Born in 1941 in Washington, D.C., Martin Puryear began exploring traditional craft methods in his youth, making tools, boats, musical instruments, and furniture. After receiving a BA in Fine Art from the Catholic University of America in 1963, Puryear spent two years as a Peace Corps volunteer in Sierra Leone where he learned local woodworking techniques. From 1966–1968, he studied at the Royal Swedish Academy of Arts in Stockholm, returning to the United States afterward to enroll in the graduate program for sculpture at Yale University. Although he discovered Minimalism at a formative period in his development, Puryear would ultimately reject its impersonality and formalism.

After earning his MFA from Yale, Puryear began teaching at Fisk University in Nashville and University of Maryland in College Park. In 1977, following a devastating fire in his Brooklyn studio, Puryear had a solo show at the Corcoran Gallery of Art in Washington. Shortly after he moved to Chicago.

In both 1979 and 1981, and again in 1989, his work was included in the Whitney Biennial at the Whitney Museum of American Art in New York City. He travelled to Japan in 1982 through a Guggenheim Memorial Foundation Fellowship where he investigated architecture and garden design. In 1989, he was awarded the MacArthur Foundation Fellowship. He received the Gold Medal in Sculpture by the American Academy of Arts and Letters in 2007, and was recently awarded the National Medal of Arts.

Puryear has lived in New York's Hudson Valley since 1990 where he works in a studio of his own construction. An African-American, he does not speak frequently about his identity but has expressed appreciation for the life of James Beckwourth.

Artwork (selection)
The artwork of Martin Puryear is a product of visibly complex craft construction and manipulation of pure material; its forms are combinations of the organic and the geometric. His process can be described as reductive, seeking to bring work and material close to its original state and creating rationality in each work derived from the maker and act of making. This is what Puryear calls "inevitability", or a "fullness of being within limits" that defines function.

Often associated with both Minimalism and Formalist sculpture, Puryear rejects that his work is ever non-referential or objective.

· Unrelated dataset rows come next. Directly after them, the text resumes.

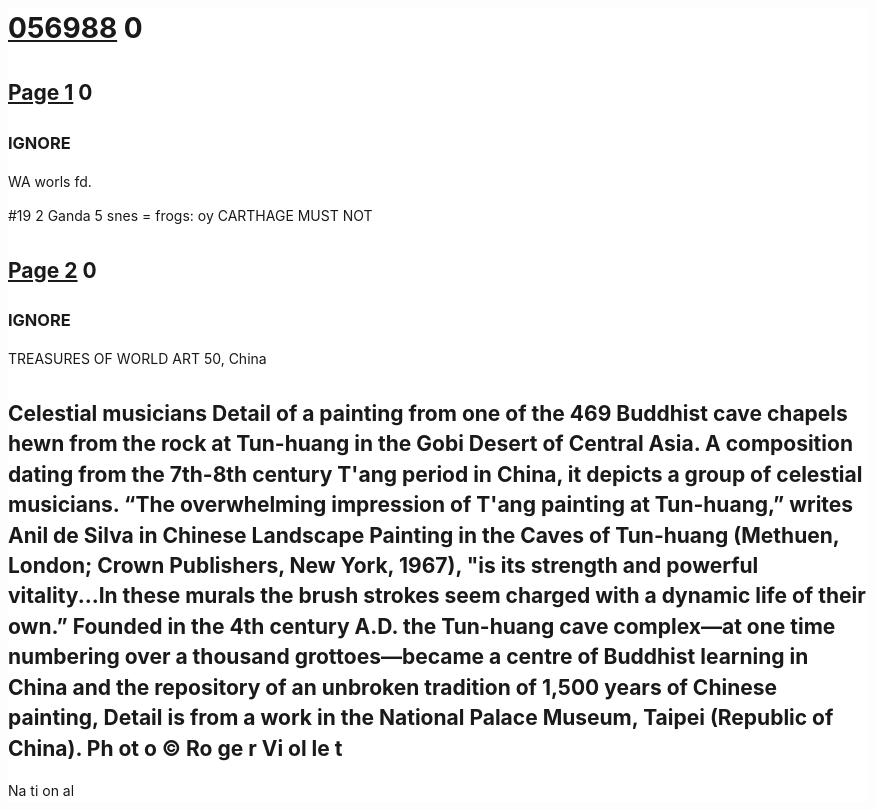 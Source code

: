 # [056988](056988engo.pdf) 0

## [Page 1](056988engo.pdf#page=1) 0

### IGNORE

   
  
   
WA worls fd. 
  
#19 2 Ganda 5 snes = frogs: oy 
CARTHAGE 
MUST NOT 
  

## [Page 2](056988engo.pdf#page=2) 0

### IGNORE

TREASURES 
OF 
WORLD ART 
50, China 
 
Celestial musicians 
Detail of a painting from one of the 469 Buddhist cave chapels hewn from the rock at Tun-huang in the Gobi 
Desert of Central Asia. A composition dating from the 7th-8th century T'ang period in China, it depicts a group 
of celestial musicians. “The overwhelming impression of T'ang painting at Tun-huang,” writes Anil de Silva 
in Chinese Landscape Painting in the Caves of Tun-huang (Methuen, London; Crown Publishers, 
New York, 1967), "is its strength and powerful vitality...In these murals the brush strokes seem charged with 
a dynamic life of their own.” Founded in the 4th century A.D. the Tun-huang cave complex—at one time 
numbering over a thousand grottoes—became a centre of Buddhist learning in China and the repository of an 
unbroken tradition of 1,500 years of Chinese painting, Detail is from a work in the National Palace Museum, 
Taipei (Republic of China). 
Ph
ot
o 
© 
Ro
ge
r 
Vi
ol
le
t 
- 
Na
ti
on
al
  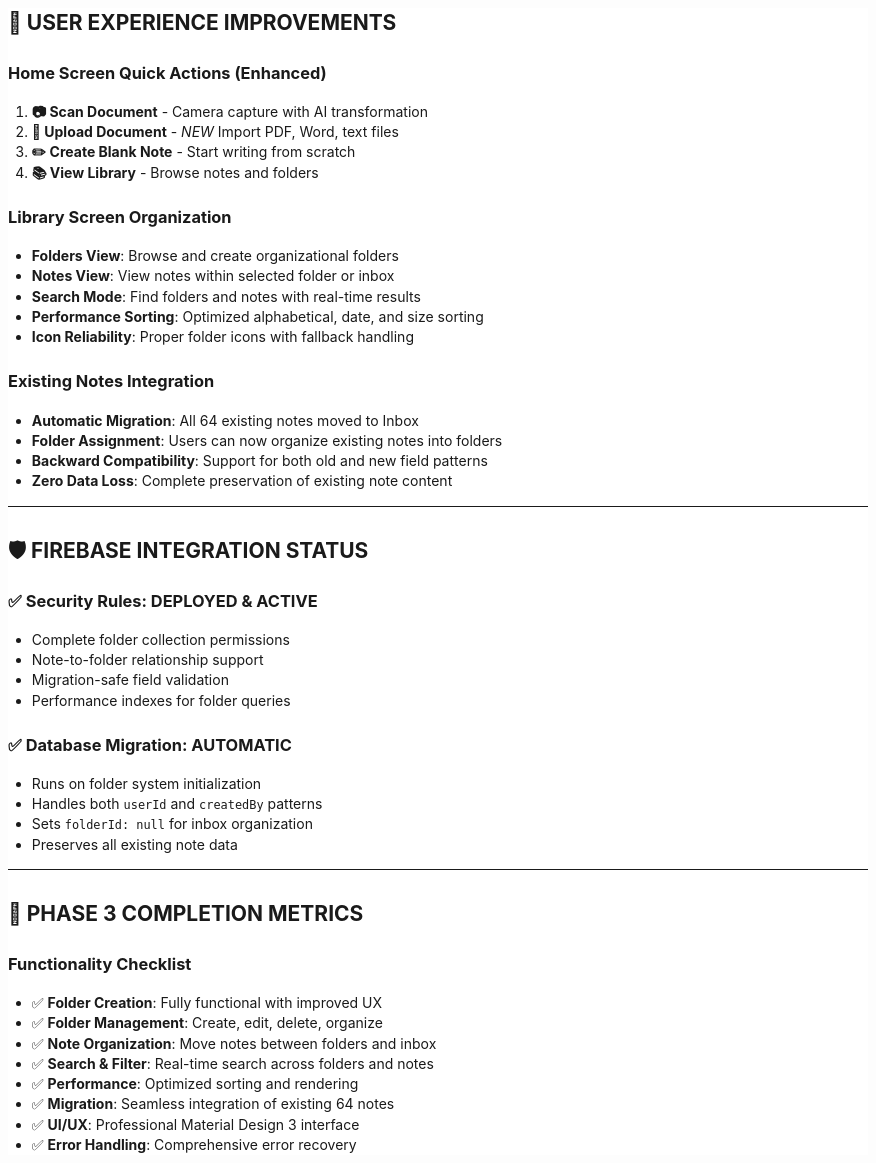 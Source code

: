 
## 📱 **USER EXPERIENCE IMPROVEMENTS**

### **Home Screen Quick Actions** (Enhanced)
1. **📷 Scan Document** - Camera capture with AI transformation
2. **📄 Upload Document** - *NEW* Import PDF, Word, text files
3. **✏️ Create Blank Note** - Start writing from scratch  
4. **📚 View Library** - Browse notes and folders

### **Library Screen Organization**
- **Folders View**: Browse and create organizational folders
- **Notes View**: View notes within selected folder or inbox
- **Search Mode**: Find folders and notes with real-time results
- **Performance Sorting**: Optimized alphabetical, date, and size sorting
- **Icon Reliability**: Proper folder icons with fallback handling

### **Existing Notes Integration**
- **Automatic Migration**: All 64 existing notes moved to Inbox
- **Folder Assignment**: Users can now organize existing notes into folders
- **Backward Compatibility**: Support for both old and new field patterns
- **Zero Data Loss**: Complete preservation of existing note content

---

## 🛡️ **FIREBASE INTEGRATION STATUS**

### ✅ **Security Rules: DEPLOYED & ACTIVE**
- Complete folder collection permissions
- Note-to-folder relationship support
- Migration-safe field validation
- Performance indexes for folder queries

### ✅ **Database Migration: AUTOMATIC**
- Runs on folder system initialization
- Handles both `userId` and `createdBy` patterns
- Sets `folderId: null` for inbox organization
- Preserves all existing note data

---

## 🎯 **PHASE 3 COMPLETION METRICS**

### **Functionality Checklist**
- ✅ **Folder Creation**: Fully functional with improved UX
- ✅ **Folder Management**: Create, edit, delete, organize
- ✅ **Note Organization**: Move notes between folders and inbox
- ✅ **Search & Filter**: Real-time search across folders and notes
- ✅ **Performance**: Optimized sorting and rendering
- ✅ **Migration**: Seamless integration of existing 64 notes
- ✅ **UI/UX**: Professional Material Design 3 interface
- ✅ **Error Handling**: Comprehensive error recovery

The pure and direct imagistic forms born from his use of traditional craft are allusive and poetic, as well as deeply personal. Visually, they encounter the history of objects and the history of their making, suggesting public and private narratives including those of the artist, race, ritual, and identity.

His work is widely exhibited and collected both in the United States and internationally. Included amongst Puryear's public works is his large-scale composition Ark (1988) which was designed for York College and can be viewed presently on the school's campus in Queens, New York. Puryear has also created several permanent outdoor works, such as Bodark Arc (1982) and Pavilion in the Trees (1993), and collaborated with landscape architects on the design of public spaces. A 30-year survey, organized by the Museum of Modern Art, New York and which traveled to the National Gallery of Art, the San Francisco Museum of Modern Art, and the Modern Art Museum of Fort Worth, included installations of some of the artist's largest works, notably the dramatically foreshortened 36-foot Ladder for Booker T. Washington (1996) made from a single, split sapling ash tree.

Bask, 1976 
Bask rests low on the floor in black, made of staved pine wood tapered at each end and swelling gently at the center. The subtle curvature of the work is achieved through the use of a ship making technique called strip planking once used to build the hulls of ships. Geometric in its construction of lines and arcs, it demonstrates well the influence of Minimalism in the early work of Martin Puryear.

Ark, 1988 
Martin Puryear's 36 foot tall and 70 foot long copper tubing installation, Ark, was constructed in 1987 and installed on the campus of York College in 1988 where it can be viewed to this day. Ark was commissioned by the college as a result of New York City's Percent for Art law. York approached Puryear in 1981 and his proposal for Ark was submitted in 1985. The armature made of copper tubing consists of looping and intertwined oval and circular shapes, swelling slightly at the center and sagging at the bottom, evoking the skeletal framework of a ship's hull.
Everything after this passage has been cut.